The Scottish Government has officially missed its target for reducing greenhouse gas emissions with transport accounting for the biggest rise. Last week, the Scottish Greens asked why dualling the A9 and A96 is still going ahead when the Welsh Government’s scrapped a massive ring-road project in light of its own Climate Emergency declaration. The Greens want the roads cash spent on dualling the rail line north instead.

It’s a perfectly valid suggestion that demands a reply. So far none has been forthcoming. The Scottish Government could pleasantly surprise its many green sceptics by scheduling just such a debate. Will that happen?

Waste plastic is a source of deadly marine litter and climate change emissions when methane and ethylene are emitted as plastic is exposed to sunlight and starts to degrade. Folk may feel a bit virtuous about this one because most of us recycle religiously and reuse plastic bags.

But another hard-hitting BBC programme this week, Hugh and Anita’s War on Plastics, proved that it’s one thing for councils and governments to talk about 100% recycling and zero single-use plastics – quite another thing to achieve.

The programme revealed that unpackaged fruit and veg in Tesco costs 42% more than packaged veg – quite shocking. If that doesn’t change, consumers won’t ditch overpackaged food, even though the hard-to-recycle plastic waste has health impacts beyond Scotland.

When China refused to import waste plastic from Britain, it started heading to other developing countries like Malaysia instead and now vast mountains of plastic, paper, card and aluminium waste tower over villages and water courses, polluting drinking water and leaving children with throat and breathing problems after illegal companies incinerate the material.

Of course, Scotland is doing something – we’re ahead of the UK in the battle against single use plastic, aluminium and glass containers. Laws introducing a deposit return scheme of 20 pence should be passed in Holyrood later this year and implemented by the end of 2020 – which gives Scots just one year to make some pretty major behavioural changes.

Everyone who currently grabs a supermarket meal deal, must be ready to pay an extra 20p for the wee single-use plastic bottle of water and return it for a refund from a Reverse Vending Machine or supermarket counter. But the greener option is to bring a refill container instead.

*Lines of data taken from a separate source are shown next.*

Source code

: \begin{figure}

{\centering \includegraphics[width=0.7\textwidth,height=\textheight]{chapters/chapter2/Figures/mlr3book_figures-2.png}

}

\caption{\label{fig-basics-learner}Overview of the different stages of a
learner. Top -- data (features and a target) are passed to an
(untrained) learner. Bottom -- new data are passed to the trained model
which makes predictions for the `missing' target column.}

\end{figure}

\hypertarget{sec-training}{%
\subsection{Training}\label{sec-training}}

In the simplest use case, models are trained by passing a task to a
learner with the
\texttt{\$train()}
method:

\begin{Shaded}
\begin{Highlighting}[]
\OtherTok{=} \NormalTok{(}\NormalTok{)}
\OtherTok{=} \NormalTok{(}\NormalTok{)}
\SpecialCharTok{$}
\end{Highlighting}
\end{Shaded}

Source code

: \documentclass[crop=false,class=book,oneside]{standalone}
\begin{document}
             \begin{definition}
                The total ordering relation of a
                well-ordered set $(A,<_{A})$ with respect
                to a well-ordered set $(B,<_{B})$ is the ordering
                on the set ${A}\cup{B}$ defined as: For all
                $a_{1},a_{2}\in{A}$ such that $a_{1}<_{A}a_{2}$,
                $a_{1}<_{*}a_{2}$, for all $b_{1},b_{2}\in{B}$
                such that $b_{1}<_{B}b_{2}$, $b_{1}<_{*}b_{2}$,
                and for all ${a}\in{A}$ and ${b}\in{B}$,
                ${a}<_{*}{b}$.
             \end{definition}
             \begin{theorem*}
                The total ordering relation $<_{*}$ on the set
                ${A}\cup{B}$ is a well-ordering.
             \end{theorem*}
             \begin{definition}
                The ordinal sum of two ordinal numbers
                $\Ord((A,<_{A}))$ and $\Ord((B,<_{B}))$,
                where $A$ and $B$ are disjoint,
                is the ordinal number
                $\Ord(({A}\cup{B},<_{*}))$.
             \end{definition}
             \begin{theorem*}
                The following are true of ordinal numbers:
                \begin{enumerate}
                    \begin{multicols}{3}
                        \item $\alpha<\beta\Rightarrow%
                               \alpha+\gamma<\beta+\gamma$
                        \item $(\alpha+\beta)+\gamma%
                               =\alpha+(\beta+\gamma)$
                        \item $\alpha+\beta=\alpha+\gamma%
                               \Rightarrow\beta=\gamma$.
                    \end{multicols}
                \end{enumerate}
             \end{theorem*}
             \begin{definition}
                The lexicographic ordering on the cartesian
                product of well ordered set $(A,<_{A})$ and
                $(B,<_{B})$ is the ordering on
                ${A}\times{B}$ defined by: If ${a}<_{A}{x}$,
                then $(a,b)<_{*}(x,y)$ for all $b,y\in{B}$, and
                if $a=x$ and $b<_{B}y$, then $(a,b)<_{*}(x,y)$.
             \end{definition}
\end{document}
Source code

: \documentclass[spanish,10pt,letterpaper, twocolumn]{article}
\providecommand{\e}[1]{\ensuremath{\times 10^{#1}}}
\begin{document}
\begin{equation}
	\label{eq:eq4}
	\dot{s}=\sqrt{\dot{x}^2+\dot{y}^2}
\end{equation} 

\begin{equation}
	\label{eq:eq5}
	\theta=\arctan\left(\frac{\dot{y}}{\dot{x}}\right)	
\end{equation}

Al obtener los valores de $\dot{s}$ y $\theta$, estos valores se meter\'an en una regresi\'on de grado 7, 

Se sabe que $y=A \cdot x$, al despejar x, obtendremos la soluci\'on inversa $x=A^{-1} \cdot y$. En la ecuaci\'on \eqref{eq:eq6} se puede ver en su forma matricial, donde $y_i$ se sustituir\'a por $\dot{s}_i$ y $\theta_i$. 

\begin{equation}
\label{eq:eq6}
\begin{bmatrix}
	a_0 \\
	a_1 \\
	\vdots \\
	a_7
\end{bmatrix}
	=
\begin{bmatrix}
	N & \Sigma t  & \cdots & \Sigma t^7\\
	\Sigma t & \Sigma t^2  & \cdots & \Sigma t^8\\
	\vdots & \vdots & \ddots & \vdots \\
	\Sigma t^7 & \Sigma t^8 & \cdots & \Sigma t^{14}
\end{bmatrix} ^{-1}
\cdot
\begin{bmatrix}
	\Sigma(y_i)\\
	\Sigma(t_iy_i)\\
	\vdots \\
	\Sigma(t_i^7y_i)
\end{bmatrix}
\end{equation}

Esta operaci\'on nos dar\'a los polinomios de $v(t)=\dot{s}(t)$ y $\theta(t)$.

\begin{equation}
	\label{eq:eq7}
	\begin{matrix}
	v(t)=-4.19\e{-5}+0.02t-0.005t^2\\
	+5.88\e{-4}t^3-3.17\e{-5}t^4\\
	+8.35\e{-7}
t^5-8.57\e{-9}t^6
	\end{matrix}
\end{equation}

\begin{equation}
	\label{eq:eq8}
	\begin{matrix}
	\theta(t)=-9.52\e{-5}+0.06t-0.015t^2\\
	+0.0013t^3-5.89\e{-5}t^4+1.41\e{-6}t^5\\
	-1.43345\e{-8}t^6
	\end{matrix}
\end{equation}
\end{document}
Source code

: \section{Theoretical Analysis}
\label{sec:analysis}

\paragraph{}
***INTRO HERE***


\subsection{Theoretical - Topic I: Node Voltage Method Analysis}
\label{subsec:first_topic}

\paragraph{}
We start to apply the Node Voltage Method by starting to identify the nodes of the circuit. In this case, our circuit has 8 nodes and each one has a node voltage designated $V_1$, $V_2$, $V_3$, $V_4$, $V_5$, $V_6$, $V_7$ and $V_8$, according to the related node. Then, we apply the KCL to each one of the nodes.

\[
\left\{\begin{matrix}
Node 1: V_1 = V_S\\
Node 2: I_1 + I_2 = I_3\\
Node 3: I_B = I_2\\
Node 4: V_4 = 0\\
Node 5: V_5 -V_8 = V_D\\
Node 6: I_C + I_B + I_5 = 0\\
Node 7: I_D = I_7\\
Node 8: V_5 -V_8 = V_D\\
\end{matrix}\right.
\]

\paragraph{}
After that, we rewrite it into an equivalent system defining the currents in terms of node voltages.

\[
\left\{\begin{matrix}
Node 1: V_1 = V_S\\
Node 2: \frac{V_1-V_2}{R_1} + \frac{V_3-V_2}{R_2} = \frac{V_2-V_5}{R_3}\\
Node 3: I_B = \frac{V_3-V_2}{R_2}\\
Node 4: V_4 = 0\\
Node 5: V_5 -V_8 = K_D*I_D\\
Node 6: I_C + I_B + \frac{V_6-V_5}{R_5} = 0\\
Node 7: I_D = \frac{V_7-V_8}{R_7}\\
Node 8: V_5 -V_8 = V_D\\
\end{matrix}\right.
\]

Will we do that – will supermarkets offer meal deals with free water from giant urns instead of unrecyclable single use plastic bottles? Truck companies and haulage operators could issue drivers with reusable drink mugs – if they do that, will drivers walk into petrol stations and top up from water fountains? Will garages offer water refills and forego some of the £2.4 billion small water bottle business they currently earn from thirsty drivers? There’s just over a year for all of us to change the way we act. Will we?

The Green Alliance, which organised a recycling seminar in Edinburgh this week, also wants better separation of aluminium from other waste in kerbside collections so the full value of this valuable metal can be retrieved. Will folk living in flats stick another bin in the kitchen – will councils change the way they collect?

Finally, UK legislation will soon make all food and drinks producers responsible for 100% of recycling costs (they currently pay 10%). The internationally agreed Basle Convention could introduce a partial ban on shipping low-quality waste plastics from 2021 unless developed countries have permission from receiving countries.

But the distractions of Brexit and a new British Prime Minister could put paid to even that tentative measure. But there is an option. The Scottish Government could once again confound critics and propose a ban on the export of low-grade plastic waste.

It’s big stuff. So, let’s ignore the empty changeable words of Tory leadership candidates awhile and focus instead on how Scots step back from a self-harming, throwaway culture and begin the massive task of creating new behaviour and different outlooks fit for life beyond the Oil Age. Let’s spend the summer getting our priorities straight and debating things Scotland can change – not dwelling overly on the Chaotic Changing of the Guard.